(Plain-text document sources)
*** Block opens ***
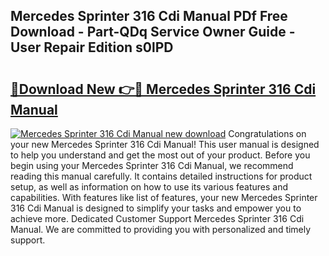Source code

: ## Mercedes Sprinter 316 Cdi Manual PDf Free Download - Part-QDq Service Owner Guide - User Repair Edition s0lPD

# <h2><a href="http://bc76977.oget.top/?id=Mercedes+Sprinter+316+Cdi+Manual">🔗Download New 👉🔴 Mercedes Sprinter 316 Cdi Manual</a></h2>

[![Mercedes Sprinter 316 Cdi Manual new download](https://i.imgur.com/5g1atiW.png)](http://bc76977.oget.top/?id=Mercedes+Sprinter+316+Cdi+Manual)
Congratulations on your new Mercedes Sprinter 316 Cdi Manual! This user manual is designed to help you understand and get the most out of your product. Before you begin using your Mercedes Sprinter 316 Cdi Manual, we recommend reading this manual carefully. It contains detailed instructions for product setup, as well as information on how to use its various features and capabilities. With features like list of features, your new Mercedes Sprinter 316 Cdi Manual is designed to simplify your tasks and empower you to achieve more. Dedicated Customer Support Mercedes Sprinter 316 Cdi Manual. We are committed to providing you with personalized and timely support.
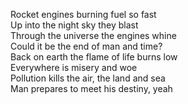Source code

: Rocket engines burning fuel so fast\
Up into the night sky they blast\
Through the universe the engines whine\
Could it be the end of man and time?\
Back on earth the flame of life burns low\
Everywhere is misery and woe\
Pollution kills the air, the land and sea\
Man prepares to meet his destiny, yeah
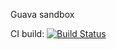 Guava sandbox

CI build:
[![Build Status](https://snap-ci.com/lukasz-szewc/guava-sandbox/branch/master/build_image)](https://snap-ci.com/lukasz-szewc/guava-sandbox/branch/master)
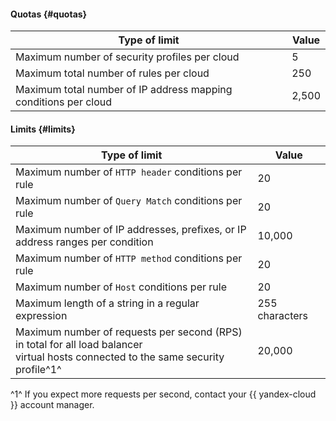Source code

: #### Quotas {#quotas}

| **Type of limit** | **Value** |
----- | -----
| Maximum number of security profiles per cloud | 5 |
| Maximum total number of rules per cloud | 250 |
| Maximum total number of IP address mapping conditions per cloud | 2,500 |

#### Limits {#limits}

| **Type of limit** | **Value** |
----- | -----
| Maximum number of `HTTP header` conditions per rule | 20 |
| Maximum number of `Query Match` conditions per rule | 20 |
| Maximum number of IP addresses, prefixes, or IP address ranges per condition | 10,000 |
| Maximum number of `HTTP method` conditions per rule | 20 |
| Maximum number of `Host` conditions per rule | 20 |
| Maximum length of a string in a regular expression | 255 characters |
| Maximum number of requests per second (RPS) in total for all load balancer <br/>virtual hosts connected to the same security profile^1^ | 20,000 |

^1^ If you expect more requests per second, contact your {{ yandex-cloud }} account manager.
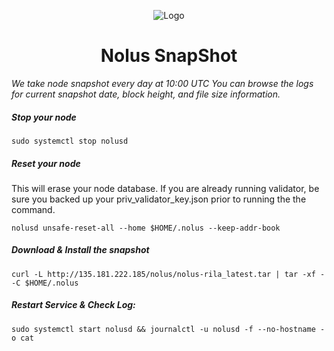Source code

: <div align="center">

![Logo](https://nolus.explorers.guru/chains/nolus.png)

<h1>Nolus SnapShot</h1>


</div>

<div>
<i>We take node snapshot every day at 10:00 UTC
You can browse the logs for current snapshot date, block height, and file size information.</i>
</div>


  ##### Stop your node
`sudo systemctl stop nolusd`
##### Reset your node
This will erase your node database. If you are already running validator, be sure you backed up your priv_validator_key.json prior to running the the command.

`nolusd unsafe-reset-all --home $HOME/.nolus --keep-addr-book`
##### Download & Install the snapshot
`curl -L http://135.181.222.185/nolus/nolus-rila_latest.tar | tar -xf - -C $HOME/.nolus `
##### Restart Service & Check Log:
`sudo systemctl start nolusd && journalctl -u nolusd -f --no-hostname -o cat`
*** Block closes ***
### WHAT TO DO
Every line from the one containing "##### Download & Install the snapshot" through the end of the data must be repeated exactly, and no other line.

### COMPLETED TASK
##### Download & Install the snapshot
`curl -L http://135.181.222.185/nolus/nolus-rila_latest.tar | tar -xf - -C $HOME/.nolus `
##### Restart Service & Check Log:
`sudo systemctl start nolusd && journalctl -u nolusd -f --no-hostname -o cat`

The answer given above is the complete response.